### Problem
Lines that include "very" make up the answer; copy all of them from the data below.

[Items listed in a dataset]
################
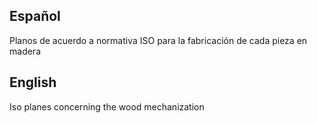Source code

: ## Español

Planos de acuerdo a normativa ISO para la fabricación de cada pieza en madera

## English

Iso planes concerning the wood mechanization
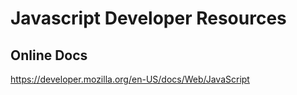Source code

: # Javascript Developer Resources

## Online Docs

https://developer.mozilla.org/en-US/docs/Web/JavaScript
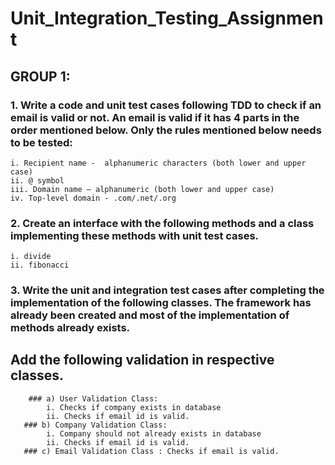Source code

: # Unit_Integration_Testing_Assignment

## GROUP 1:

### 1. Write a code and unit test cases following TDD to check if an email is valid or not. An email is valid if it has 4 parts in the order mentioned below. Only the rules mentioned below needs to be tested:
    i. Recipient name -  alphanumeric characters (both lower and upper case)
    ii. @ symbol
    iii. Domain name – alphanumeric (both lower and upper case)
    iv. Top-level domain - .com/.net/.org

### 2. Create an interface with the following methods and a class implementing these methods with unit test cases.
    i. divide
    ii. fibonacci

### 3. Write the unit and integration test cases after completing the implementation of the following classes. The framework has already been created and most of the implementation of methods already exists.

## Add the following validation in respective classes.
        ### a) User Validation Class: 
            i. Checks if company exists in database
            ii. Checks if email id is valid.
       ### b) Company Validation Class: 
            i. Company should not already exists in database
            ii. Checks if email id is valid.
       ### c) Email Validation Class : Checks if email is valid.
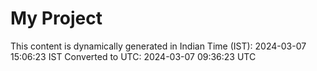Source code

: # My Project

This content is dynamically generated in Indian Time (IST): 2024-03-07 15:06:23 IST
Converted to UTC: 2024-03-07 09:36:23 UTC
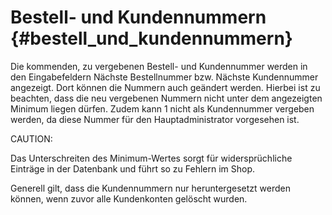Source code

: # Bestell- und Kundennummern {#bestell_und_kundennummern}

Die kommenden, zu vergebenen Bestell- und Kundennummer werden in den Eingabefeldern Nächste Bestellnummer bzw. Nächste Kundennummer angezeigt. Dort können die Nummern auch geändert werden. Hierbei ist zu beachten, dass die neu vergebenen Nummern nicht unter dem angezeigten Minimum liegen dürfen. Zudem kann 1 nicht als Kundennummer vergeben werden, da diese Nummer für den Hauptadministrator vorgesehen ist.

CAUTION:

Das Unterschreiten des Minimum-Wertes sorgt für widersprüchliche Einträge in der Datenbank und führt so zu Fehlern im Shop.

Generell gilt, dass die Kundennummern nur heruntergesetzt werden können, wenn zuvor alle Kundenkonten gelöscht wurden.



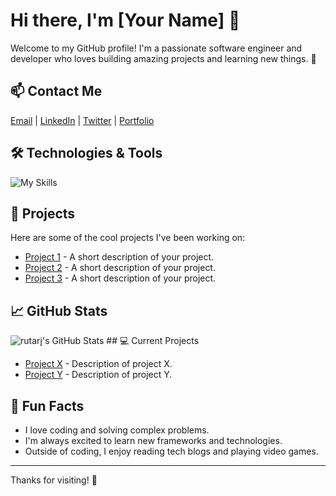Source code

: # Hi there, I'm [Your Name] 👋

Welcome to my GitHub profile! I'm a passionate software engineer and developer who loves building amazing projects and learning new things. 🚀

## 📫 Contact Me
[Email](mailto:your.email@example.com) | [LinkedIn](https://www.linkedin.com/in/yourprofile/) | [Twitter](https://twitter.com/yourprofile) | [Portfolio](https://yourportfolio.com)

## 🛠️ Technologies & Tools

![My Skills](https://skillicons.dev/icons?i=js,html,css,react,nodejs,express,postgres,mongodb,git,github,bootstrap,tailwind,graphql,docker,python,java,typescript,vue,angular,jquery,linux)

## 🔧 Projects

Here are some of the cool projects I've been working on:

- [Project 1](https://github.com/yourusername/project1) - A short description of your project.
- [Project 2](https://github.com/yourusername/project2) - A short description of your project.
- [Project 3](https://github.com/yourusername/project3) - A short description of your project.

## 📈 GitHub Stats

<img src="https://github-readme-stats.vercel.app/api/top-langs/?username=rutarj&theme=tokyonight&show_icons=true&hide_border=true&layout=compact" alt="rutarj's GitHub Stats" />
## 💻 Current Projects

- [Project X](https://github.com/yourusername/projectx) - Description of project X.
- [Project Y](https://github.com/yourusername/projecty) - Description of project Y.

## 👾 Fun Facts

- I love coding and solving complex problems.
- I'm always excited to learn new frameworks and technologies.
- Outside of coding, I enjoy reading tech blogs and playing video games.

---

Thanks for visiting! 🌟
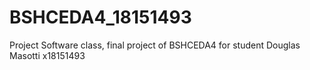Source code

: # BSHCEDA4_18151493
Project Software class, final project of BSHCEDA4 for student Douglas Masotti x18151493
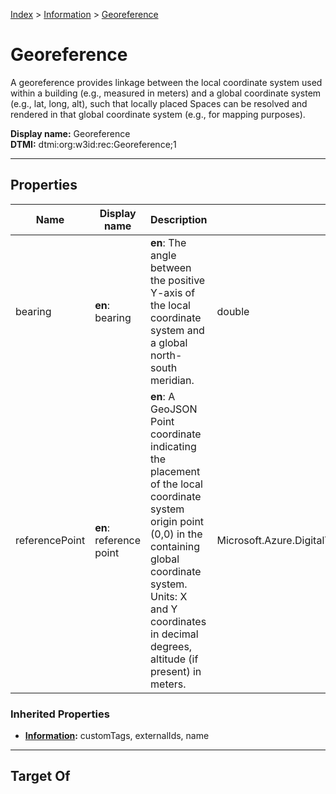 [Index](../index.md) > [Information](Information.md) > [Georeference](#)
# Georeference

A georeference provides linkage between the local coordinate system used within a building (e.g., measured in meters) and a global coordinate system (e.g., lat, long, alt), such that locally placed Spaces can be resolved and rendered in that global coordinate system (e.g., for mapping purposes).


**Display name:** Georeference<br />
**DTMI:** dtmi:org:w3id:rec:Georeference;1

---

## Properties

|Name|Display name|Description|Schema|Writable|
|-|-|-|-|-|
|bearing|**en**: bearing|**en**: The angle between the positive Y-axis of the local coordinate system and a global north-south meridian.|double|True|
|referencePoint|**en**: reference point|**en**: A GeoJSON Point coordinate indicating the placement of the local coordinate system origin point (0,0) in the containing global coordinate system. Units: X and Y coordinates in decimal degrees, altitude (if present) in meters.|Microsoft.Azure.DigitalTwins.Parser.Models.DTObjectInfo|True|
### Inherited Properties
* **[Information](Information.md):** customTags, externalIds, name

---

## Target Of
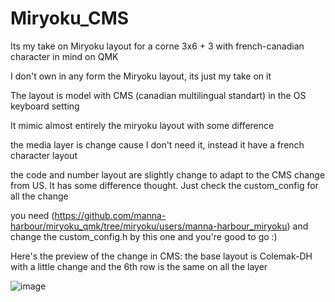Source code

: # Miryoku_CMS
Its my take on Miryoku layout for a corne 3x6 + 3 with french-canadian character in mind on QMK

I don't own in any form the Miryoku layout, its just my take on it

The layout is model with CMS (canadian multilingual standart) in the OS keyboard setting

It mimic almost entirely the miryoku layout with some difference

the media layer is change cause I don't need it, instead it have a french character layout

the code and number layout are slightly change to adapt to the CMS change from US. It has some difference thought. 
Just check the custom_config for all the change

you need (https://github.com/manna-harbour/miryoku_qmk/tree/miryoku/users/manna-harbour_miryoku) and change the custom_config.h by this one and you're good to go :)

Here's the preview of the change in CMS:
the base layout is Colemak-DH with a little change and the 6th row is the same on all the layer

![image](https://user-images.githubusercontent.com/129521661/232248123-a563557e-ba69-485c-a969-0ef535580710.png)
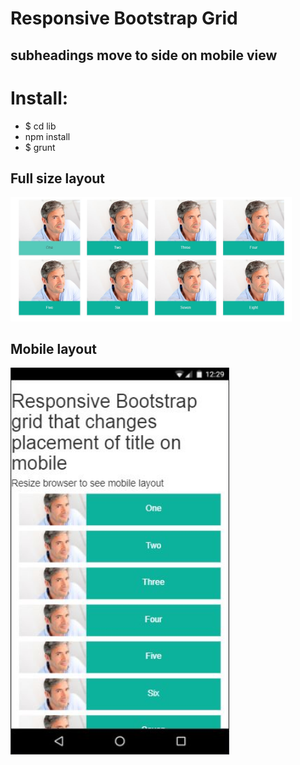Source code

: # Responsive Bootstrap Grid
## subheadings move to side on mobile view

# Install:
* $ cd lib
* npm install
* $ grunt

<p align="center">

<h2>Full size layout</h2>
  <img src="images/fullsize-layout.jpg" width="450"/>
  <br />
  <h2>Mobile layout</h2>

  <img src="images/mobile-layout.jpg" width="350"/>
</p>

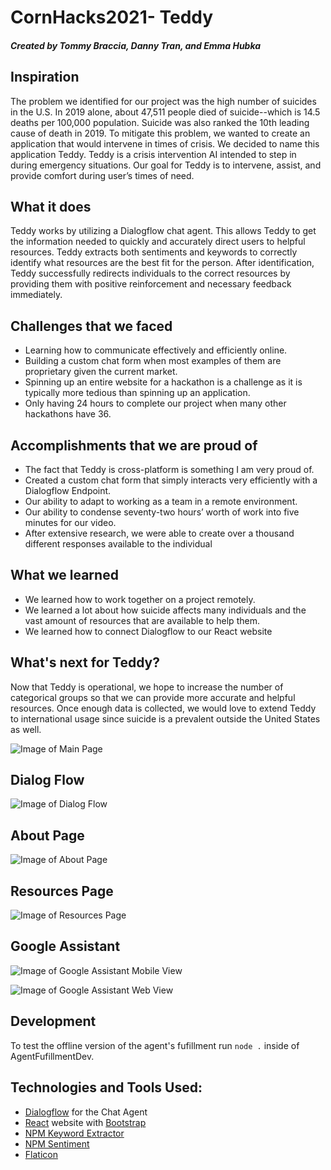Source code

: # CornHacks2021- Teddy 

##### Created by Tommy Braccia, Danny Tran, and Emma Hubka

## Inspiration
<p>The problem we identified for our project was the high number of suicides in the U.S. In 2019 alone, about 47,511 people died of suicide--which is 14.5 deaths per 100,000 population. Suicide was also ranked the 10th leading cause of death in 2019. To mitigate this problem, we wanted to create an application that would intervene in times of crisis. We decided to name this application Teddy. Teddy is a crisis intervention AI intended to step in during emergency situations. Our goal for Teddy is to intervene, assist, and provide comfort during user’s times of need. </p>

## What it does
<p>Teddy works by utilizing a Dialogflow chat agent. This allows Teddy to get the information needed to quickly and accurately direct users to helpful resources. Teddy extracts both sentiments and keywords to correctly identify what resources are the best fit for the person. After identification, Teddy successfully redirects individuals to the correct resources by providing them with positive reinforcement and necessary feedback immediately.</p>

## Challenges that we faced
* Learning how to communicate effectively and efficiently online. 
* Building a custom chat form when most examples of them are proprietary given the current market.
* Spinning up an entire website for a hackathon is a challenge as it is typically more tedious than spinning up an application.
* Only having 24 hours to complete our project when many other hackathons have 36.

## Accomplishments that we are proud of
* The fact that Teddy is cross-platform is something I am very proud of. 
* Created a custom chat form that simply interacts very efficiently with a Dialogflow Endpoint.
* Our ability to adapt to working as a team in a remote environment.
* Our ability to condense seventy-two hours’ worth of work into five minutes for our video.
* After extensive research, we were able to create over a thousand different responses available to the individual 

## What we learned
* We learned how to work together on a project remotely.
* We learned a lot about how suicide affects many individuals and the vast amount of resources that are available to help them.
* We learned how to connect Dialogflow to our React website

## What's next for Teddy?
<p>Now that Teddy is operational, we hope to increase the number of categorical groups so that we can provide more accurate and helpful resources. Once enough data is collected, we would love to extend Teddy to international usage since suicide is a prevalent outside the United States as well. </p>


![Image of Main Page](TeddyMedia/Main3-2.png)

## Dialog Flow

![Image of Dialog Flow](TeddyMedia/Teddy3-2Image.png)

## About Page

![Image of About Page](TeddyMedia/About.png)

## Resources Page

![Image of Resources Page](TeddyMedia/Resources3-2.png)

## Google Assistant

![Image of Google Assistant](TeddyMedia/google-assistant-dark.png)
Mobile View

![Image of Google Assistant](TeddyMedia/google-assistant-view-light.png)
Web View

## Development

To test the offline version of the agent's fufillment run `node .` inside of AgentFufillmentDev.

## Technologies and Tools Used:

- [Dialogflow](https://cloud.google.com/dialogflow) for the Chat Agent
- [React](https://reactjs.org/) website with [Bootstrap](https://react-bootstrap.github.io/)
- [NPM Keyword Extractor](https://www.npmjs.com/package/keyword-extractor)
- [NPM Sentiment](https://www.npmjs.com/package/sentiment)
- [Flaticon](https://www.flaticon.com/free-icon/teddy-bear_771988?term=teddy%20bear&page=3&position=79&page=3&position=79&related_id=771988&origin=search)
################
### Completed task
* The fact that Teddy is cross-platform is something I am very proud of. 
* Created a custom chat form that simply interacts very efficiently with a Dialogflow Endpoint.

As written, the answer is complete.